Every Dark Little Thing
Page 25
I swallow the lump in my throat, start to stand up, and fall back when he pulls out a gun and cocks it.
“What do you want, Eli?”
“Don’t think I haven’t heard about you, Squirrel.” He tosses the knife onto the far end of the couch, the gun unwavering. “You’re a deadly little shit, working for that bastard.”
“Are you trying to kill me again?” I ask, ready to lunge for that knife. “Or is there something else? I’d love to get this over with.”
He nods slowly. “Reckon I’ll only kill you if you’re a problem.”
“You’re fucked.”
“Listen here, you little shit. My brother’s the only thing I’ve got in this world. You think Pops treated us as nice as he treated you? No chance in hell. I protect my brother. Now,” he motions with the gun for me to get up and start walking. “You, you’re gonna take your shit and leave.”
I do what he says carefully, cautiously. “And why would I do that?”
“Because I’ll put a bullet in your head and make it look like you did it to yourself.” He pushes me forward. “When Lou wakes up, he’s gonna find you gone. That’s how it’s gonna be. Everyone else, they’re planning on kicking you out for all the shit you did for Ezra, and I know Lou ain’t having none of that. We’ve worked too hard to get here. You won’t screw it up.”
“Why don’t you just let them kick me out, then?”
He barks a laugh. “Lou would fight to go with you. Can’t have that, now, can we? It’s safe for us here. We’ve got friends. We’re straight. It’s what I always promised him, when we was kids.”
I stare at my jacket, hanging on a peg by the door, with that hole ripped into it. He prods my shoulder with the gun, right on the stitches that don’t have that absence of feeling now that the whiskey has run its course. I close my eyes for a second and breathe out the pain, and then I grab my shit.
“Fine,” I say, hoarse and quiet. “Fine. You win.”
Eli scoffs. “Yeah. I know.”
“I’m better off on my own, anyway.”
He opens the door and waves me out. “Yeah. You are.”
YEAR FIVE
Day One Hundred
I thought I’d learned to prefer being alone.
But, every now and then, I find myself wandering back to that old farmhouse. Five years since the start and still, I keep coming back, with no idea what I’m hoping to find. I don’t know if I want Soldier to walk through the door, or if I want this horrible feeling in my chest to keep crushing me the way it is.
I don’t intend to stop there. I don’t really know what I intend—I just know that it’s close, and it’s a necessity, and I need some place where I know the walls will protect me.

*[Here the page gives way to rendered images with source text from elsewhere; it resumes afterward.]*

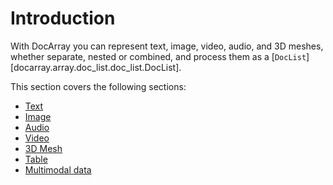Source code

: # Introduction

With DocArray you can represent text, image, video, audio, and 3D meshes, whether separate, nested or combined, 
and process them as a [`DocList`][docarray.array.doc_list.doc_list.DocList]. 

This section covers the following sections:

- [Text](text/text.md)
- [Image](image/image.md)
- [Audio](audio/audio.md)
- [Video](video/video.md)
- [3D Mesh](3d_mesh/3d_mesh.md)
- [Table](table/table.md)
- [Multimodal data](multimodal/multimodal.md)

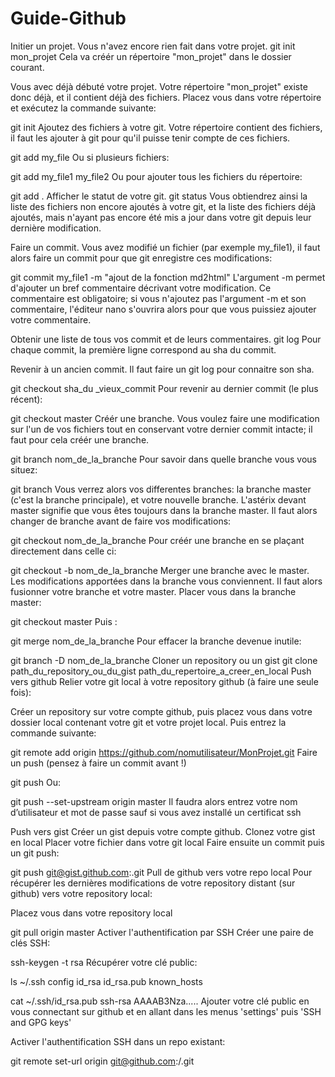 # Guide-Github

Initier un projet.
Vous n'avez encore rien fait dans votre projet.
git init mon_projet
Cela va créér un répertoire "mon_projet" dans le dossier courant.

Vous avec déjà débuté votre projet.
Votre répertoire "mon_projet" existe donc déjà, et il contient déjà des fichiers. Placez vous dans votre répertoire et exécutez la commande suivante:

git init
Ajoutez des fichiers à votre git.
Votre répertoire contient des fichiers, il faut les ajouter à git pour qu'il puisse tenir compte de ces fichiers.

git add my_file
Ou si plusieurs fichiers:

git add my_file1 my_file2
Ou pour ajouter tous les fichiers du répertoire:

git add .
Afficher le statut de votre git.
git status
Vous obtiendrez ainsi la liste des fichiers non encore ajoutés à votre git, et la liste des fichiers déjà ajoutés, mais n'ayant pas encore été mis a jour dans votre git depuis leur dernière modification.

Faire un commit.
Vous avez modifié un fichier (par exemple my_file1), il faut alors faire un commit pour que git enregistre ces modifications:

git commit my_file1 -m "ajout de la fonction md2html"
L'argument -m permet d'ajouter un bref commentaire décrivant votre modification. Ce commentaire est obligatoire; si vous n'ajoutez pas l'argument -m et son commentaire, l'éditeur nano s'ouvrira alors pour que vous puissiez ajouter votre commentaire.

Obtenir une liste de tous vos commit et de leurs commentaires.
git log
Pour chaque commit, la première ligne correspond au sha du commit.

Revenir à un ancien commit.
Il faut faire un git log pour connaitre son sha.

git checkout sha_du _vieux_commit
Pour revenir au dernier commit (le plus récent):

git checkout master
Créér une branche.
Vous voulez faire une modification sur l'un de vos fichiers tout en conservant votre dernier commit intacte; il faut pour cela créér une branche.

git branch nom_de_la_branche
Pour savoir dans quelle branche vous vous situez:

git branch
Vous verrez alors vos differentes branches: la branche master (c'est la branche principale), et votre nouvelle branche. L'astérix devant master signifie que vous êtes toujours dans la branche master. Il faut alors changer de branche avant de faire vos modifications:

git checkout nom_de_la_branche
Pour créér une branche en se plaçant directement dans celle ci:

git checkout -b nom_de_la_branche
Merger une branche avec le master.
Les modifications apportées dans la branche vous conviennent. Il faut alors fusionner votre branche et votre master. Placer vous dans la branche master:

git checkout master
Puis :

git merge nom_de_la_branche
Pour effacer la branche devenue inutile:

git branch -D nom_de_la_branche
Cloner un repository ou un gist
git clone path_du_repository_ou_du_gist path_du_repertoire_a_creer_en_local
Push vers github
Relier votre git local à votre repository github (à faire une seule fois):

Créer un repository sur votre compte github, puis placez vous dans votre dossier local contenant votre git et votre projet local. Puis entrez la commande suivante:

git remote add origin https://github.com/nomutilisateur/MonProjet.git
Faire un push (pensez à faire un commit avant !)

git push
Ou:

git push --set-upstream origin master
Il faudra alors entrez votre nom d’utilisateur et mot de passe sauf si vous avez installé un certificat ssh

Push vers gist
Créer un gist depuis votre compte github.
Clonez votre gist en local
Placer votre fichier dans votre git local
Faire ensuite un commit puis un git push:

git push git@gist.github.com:<votre gist id e4.....>.git
Pull de github vers votre repo local
Pour récupérer les dernières modifications de votre repository distant (sur github) vers votre repository local:

Placez vous dans votre repository local

git pull origin master
Activer l'authentification par SSH
Créer une paire de clés SSH:

ssh-keygen -t rsa
Récupérer votre clé public:

ls ~/.ssh
config  id_rsa  id_rsa.pub  known_hosts

cat ~/.ssh/id_rsa.pub
ssh-rsa AAAAB3Nza.....
Ajouter votre clé public en vous connectant sur github et en allant dans les menus 'settings' puis 'SSH and GPG keys'

Activer l'authentification SSH dans un repo existant:

git remote set-url origin git@github.com:<user name>/<repo name or gist id>.git
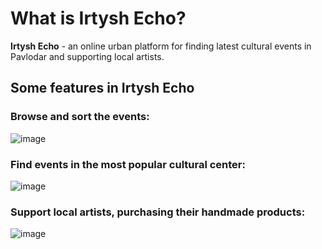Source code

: # What is Irtysh Echo?
**Irtysh Echo** - an online urban platform for finding latest cultural events in Pavlodar and supporting local artists.

## Some features in Irtysh Echo
### Browse and sort the events:
![image](https://github.com/user-attachments/assets/eb5ee4df-a26c-4f3f-9dff-6550fdf77c18)

### Find events in the most popular cultural center:
![image](https://github.com/user-attachments/assets/6483720d-1cdf-4575-887e-2f8947511677)

### Support local artists, purchasing their handmade products:
![image](https://github.com/user-attachments/assets/77dd9de5-13f9-48e2-80fa-69decbaa1de3)



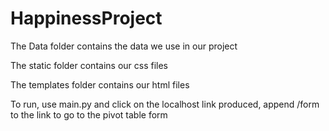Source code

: # HappinessProject

The Data folder contains the data we use in our project

The static folder contains our css files

The templates folder contains our html files


To run, use main.py and click on the localhost link produced, append /form to the link to go to
the pivot table form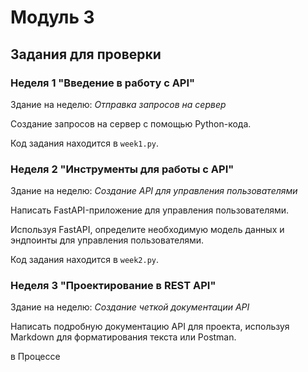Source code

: # Модуль 3
## Задания для проверки 
### Неделя 1 "Введение в работу с API"
Здание на неделю: _Отправка запросов на сервер_

Создание запросов на сервер с помощью Python-кода.

Код задания находится в `week1.py`.

### Неделя 2 "Инструменты для работы с API"
Здание на неделю: _Создание API для управления пользователями_

Написать FastAPI-приложение для управления пользователями.

Используя FastAPI, определите необходимую модель данных и эндпоинты для управления пользователями.

Код задания находится в `week2.py`.

### Неделя 3 "Проектирование в REST API"
Здание на неделю: _Создание четкой документации API_

Написать подробную документацию API для проекта, используя Markdown для форматирования текста или Postman.

в Процессе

There’s a horde on the road. There is fever taking hold.
I park the truck along the trees between the house and the road, the part of the driveway that curves in and can’t be seen from either side, and get out. My pack is light. There isn’t much left. But these woods are good for hunting, and there’s all that honey a little hike through the trees along the brook.
My feet sink into the mud. Out of everything, spring is my least favourite season. All the mud and the brown. At least there are flowers cropping up here. Little purple things poking up on short green necks along the sides of the driveway.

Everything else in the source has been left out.